DataStax has started offering official Docker images for development environments, which is great news! I was fortunate to be involved in the planning and creation of those images, so if you were using this image before, transitioning to the new official images should involve minimal or no changes. This repository is now archived and not actively maintained. I encourage you to check out the new official Docker images and open issues/PRs there to help us improve them.

Thanks to everyone who helped make this image better by opening issues and PRs. And thanks to everyone who used this image which ultimately played a small role in encouraging DataStax to release official images of their own.


DataStax Enterprise Docker

Build Status

A Docker image for DataStax Enterprise. Please use the GitHub repository for opening issues.

Usage

Note: Not meant for production use. See this whitepaper on DataStax.com for details on setting up DSE and Docker in production.

Starting DSE

By default, this image will start DSE in Cassandra only mode. For example:

docker run --name my-dse -d luketillman/datastax-enterprise:TAG

You should replace TAG in all of these examples with the version of DSE you are trying to start. (See the Docker Hub tags for a list of available versions.)

The image's entrypoint script runs the command dse cassandra and will append any switches you provide to that command. So it's possible to start DSE in any of the other supported modes by adding switches to the end of your docker run command.

Example: Start a Graph Node

docker run --name my-dse -d luketillman/datastax-enterprise:TAG -g

In the container, this will run dse cassandra -g to start a graph node.

Example: Start an Analytics (Spark) Node

docker run --name my-dse -d luketillman/datastax-enterprise:TAG -k

In the container, this will run dse cassandra -k to start an analytics node.

Example: Start a Search Node

docker run --name my-dse -d luketillman/datastax-enterprise:TAG -s

In the container, this will run dse cassandra -s to start a search node.

You can also use combinations of those switches. For more examples, see the Starting DSE documentation.
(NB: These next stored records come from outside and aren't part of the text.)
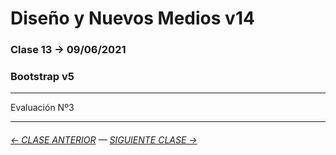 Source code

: # Diseño y Nuevos Medios v14 

### Clase 13 → 09/06/2021

### Bootstrap v5

- - - - - - -

Evaluación Nº3

- - - - - - - 

###### [← CLASE ANTERIOR](https://github.com/profesorfaco/dno037-2021/tree/main/clase-12) — [SIGUIENTE CLASE →](https://github.com/profesorfaco/dno037-2021/tree/main/clase-14)
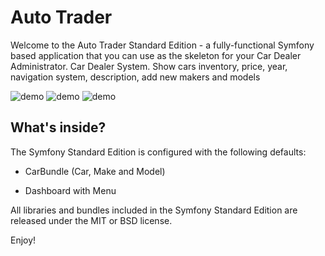 Auto Trader
========================

Welcome to the Auto Trader Standard Edition - a fully-functional Symfony
based application that you can use as the skeleton for your Car Dealer Administrator. 
Car Dealer System. Show cars inventory, price, year, navigation system, description, add new makers and models


![demo](http://messi.strappberry.com/carautotrader/car_inventory.png)
![demo](http://messi.strappberry.com/carautotrader/car_details.png)
![demo](http://messi.strappberry.com/carautotrader/new_car.png)


What's inside?
--------------

The Symfony Standard Edition is configured with the following defaults:

  * CarBundle (Car, Make and Model)

  * Dashboard with Menu 
  

All libraries and bundles included in the Symfony Standard Edition are
released under the MIT or BSD license.

Enjoy!
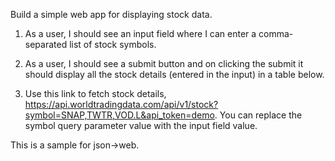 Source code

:Build a simple web app for displaying stock data.

1. As a user, I should see an input field where I can enter a comma-separated list of stock symbols.

2. As a user, I should see a submit button and on clicking the submit it should display all the stock details (entered in the input) in a table below.

3. Use this link to fetch stock details, https://api.worldtradingdata.com/api/v1/stock?symbol=SNAP,TWTR,VOD.L&api_token=demo. You can replace the symbol query parameter value with the input field value.

This is a sample for json->web. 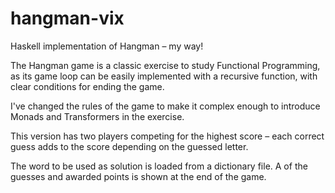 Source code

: # hangman-vix
Haskell implementation of Hangman – my way!

The Hangman game is a classic exercise to study Functional Programming, as its game loop can be easily implemented with a recursive function, with clear conditions for ending the game.

I've changed the rules of the game to make it complex enough to introduce Monads and Transformers in the exercise.

This version has two players competing for the highest score – each correct guess adds to the score depending on the guessed letter.

The word to be used as solution is loaded from a dictionary file. A of the guesses and awarded points is shown at the end of the game.
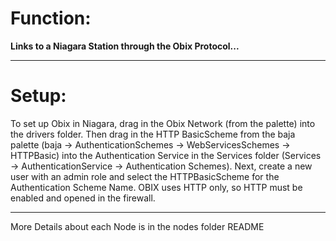 # Function: 
**Links to a Niagara Station through the Obix Protocol...**

---
# Setup: 
To set up Obix in Niagara, drag in the Obix Network (from the palette) into the drivers folder. Then drag in the HTTP BasicScheme from the baja palette (baja -> AuthenticationSchemes -> WebServicesSchemes -> HTTPBasic) into the Authentication Service in the Services folder (Services -> AuthenticationService -> Authentication Schemes). Next, create a new user with an admin role and select the HTTPBasicScheme for the Authentication Scheme Name. OBIX uses HTTP only, so HTTP must be enabled and opened in the firewall.

---
More Details about each Node is in the nodes folder README
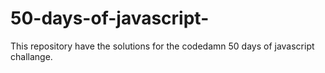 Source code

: # 50-days-of-javascript-
This repository have the solutions for the codedamn 50 days of javascript challange.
Exposing Ports on the Host

Chances are you'll want to expose some ports on the host so that you can talk to DSE from outside of Docker (for example, from code running on your local machine). You can do that using the -p switch when calling docker run and the most common port you'll probably want to expose is 9042 which is where CQL clients communicate. For example:

docker run --name my-dse -d -p 9042:9042 luketillman/datastax-enterprise:TAG

This will expose the container's CQL client port (9042) on the host at port 9042. For a list of the ports used by DSE, see the Securing DataStax Enterprise ports documentation.

Starting Related Tools

With a node running, use docker exec to run other tools. For example, the nodetool status command:

docker exec -it my-dse nodetool status

Or to connect with cqlsh:

docker exec -it my-dse cqlsh

Environment Variables

The following environment variables can be set at runtime to override configuration. Setting the following values will override the corresponding settings in the cassandra.yaml configuration file:

  • LISTEN_ADDRESS: The IP address to listen for connections from other nodes. Defaults to the hostname's IP address.
  • BROADCAST_ADDRESS: The IP address to advertise to other nodes. Defaults to the same value as the LISTEN_ADDRESS.
  • RPC_ADDRESS: The IP address to listen for client/driver connections. Defaults to 0.0.0.0 (i.e. wildcard).
  • BROADCAST_RPC_ADDRESS: The IP address to advertise to clients/drivers. Defaults to the same value as the BROADCAST_ADDRESS.
  • SEEDS: The comma-delimited list of seed nodes for the cluster. Defaults to this node's BROADCAST_ADDRESS if not set and will only be set the first time the node is started.
  • START_RPC: Whether to start the Thrift RPC server. Will leave the default in the cassandra.yaml file if not set.
  • CLUSTER_NAME: The name of the cluster. Will leave the default in the cassandra.yaml file if not set.
  • NUM_TOKENS:: The number of tokens randomly assigned to this node. Will leave the default in the cassandra.yaml file if not set.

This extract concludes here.